A few other things worth considering:

  • ExxonMobil supports the disclosure of government revenues from the extractives sector so long as there is sufficient aggregation of reported data to protect proprietary information and the competitiveness of individual companies.
  • As currently written, the SEC’s transparency rules will disadvantage U.S.-listed companies against numerous large foreign competitors that are not bound by Dodd-Frank.
  • According to the SEC’s own estimates, its rules will cost industry $1 billion upfront to establish necessary accounting systems, not to mention hundreds of millions of dollars annually in compliance costs. That doesn’t include the billions of dollars of additional costs the SEC acknowledges for the lost business that could result from the regulations’ perverse directives to divulge proprietary data and to either break the law or cancel projects in countries prohibiting such detailed disclosure.
  • Ostensibly designed to promote transparency, the new SEC rules will actually harm it, as countries wishing to shield detailed information from public view will simply do business only with companies not bound by Dodd-Frank (which includes the vast majority of the world’s largest oil companies, which are not publicly traded in the U.S.).

It seems to me that to have a chance of being successful, a transparency initiative at a minimum must pass three tests. It must apply to all companies. It must protect proprietary information to provide a competitive framework for the energy industry. And it must not violate host government laws or contractual obligations.

The so-called transparency rules finalized last year by the SEC fail all three tests. They will harm American businesses and American consumers while undercutting effective efforts to promote transparency that have been underway for the last decade.

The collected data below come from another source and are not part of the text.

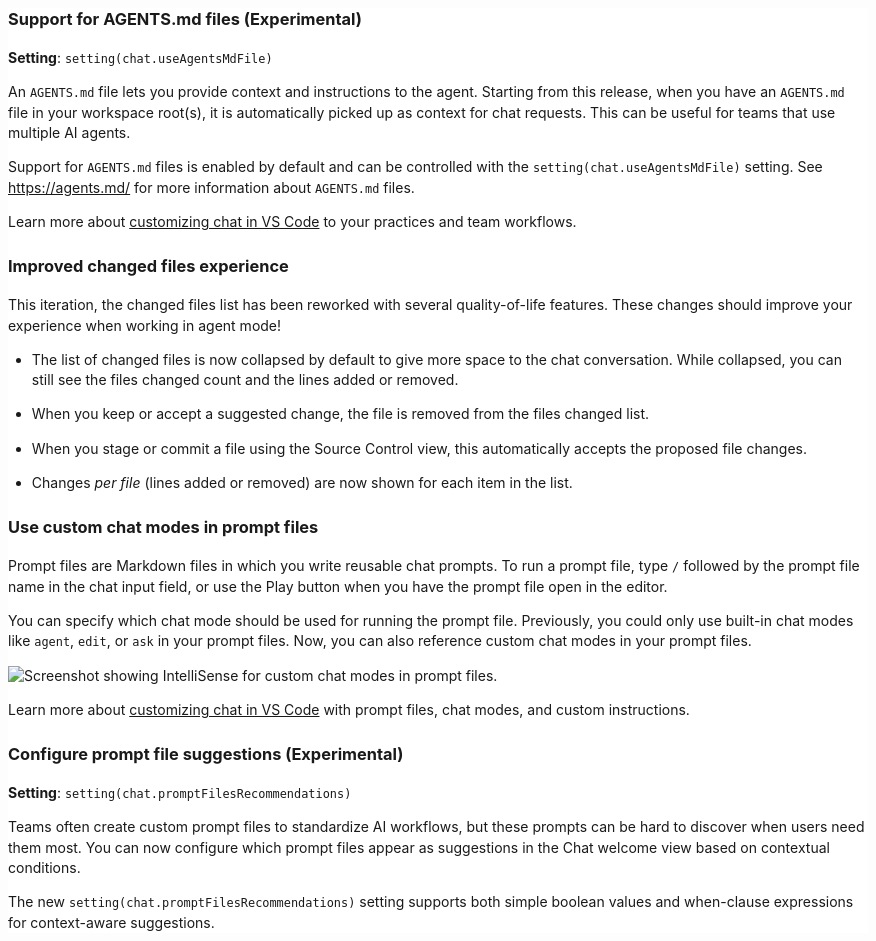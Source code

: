 ### Support for AGENTS.md files (Experimental)

**Setting**: `setting(chat.useAgentsMdFile)`

An `AGENTS.md` file lets you provide context and instructions to the agent. Starting from this release, when you have an `AGENTS.md` file in your workspace root(s), it is automatically picked up as context for chat requests. This can be useful for teams that use multiple AI agents.

Support for `AGENTS.md` files is enabled by default and can be controlled with the `setting(chat.useAgentsMdFile)` setting. See <https://agents.md/> for more information about `AGENTS.md` files.

Learn more about [customizing chat in VS Code](https://code.visualstudio.com/docs/copilot/customization/overview) to your practices and team workflows.

### Improved changed files experience

This iteration, the changed files list has been reworked with several quality-of-life features. These changes should improve your experience when working in agent mode!

* The list of changed files is now collapsed by default to give more space to the chat conversation. While collapsed, you can still see the files changed count and the lines added or removed.

* When you keep or accept a suggested change, the file is removed from the files changed list.

* When you stage or commit a file using the Source Control view, this automatically accepts the proposed file changes.

* Changes _per file_ (lines added or removed) are now shown for each item in the list.

<video src="images/1_104/changed-files-list.mp4" title="Video uncollapsing the changed files list and accepting file entries to remove them from the list." autoplay loop controls muted></video>

### Use custom chat modes in prompt files

Prompt files are Markdown files in which you write reusable chat prompts. To run a prompt file, type `/` followed by the prompt file name in the chat input field, or use the Play button when you have the prompt file open in the editor.

You can specify which chat mode should be used for running the prompt file. Previously, you could only use built-in chat modes like `agent`, `edit`, or `ask` in your prompt files. Now, you can also reference custom chat modes in your prompt files.

![Screenshot showing IntelliSense for custom chat modes in prompt files.](images/1_104/custom_modes_in_prompt_files.png)

Learn more about [customizing chat in VS Code](https://code.visualstudio.com/docs/copilot/customization/overview) with prompt files, chat modes, and custom instructions.

### Configure prompt file suggestions (Experimental)

**Setting**: `setting(chat.promptFilesRecommendations)`

Teams often create custom prompt files to standardize AI workflows, but these prompts can be hard to discover when users need them most. You can now configure which prompt files appear as suggestions in the Chat welcome view based on contextual conditions.

The new `setting(chat.promptFilesRecommendations)` setting supports both simple boolean values and when-clause expressions for context-aware suggestions.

Because we support transparency, as well as the principle that American businesses should not be disadvantaged by their government’s rules, ExxonMobil supports asking the judiciary to review a set of regulations that seem to run counter to the intent of Congress, as provided both under the Securities and Exchange Act of 1934 and the Dodd-Frank Wall Street Reform and Consumer Protection Act it passed 76 years later.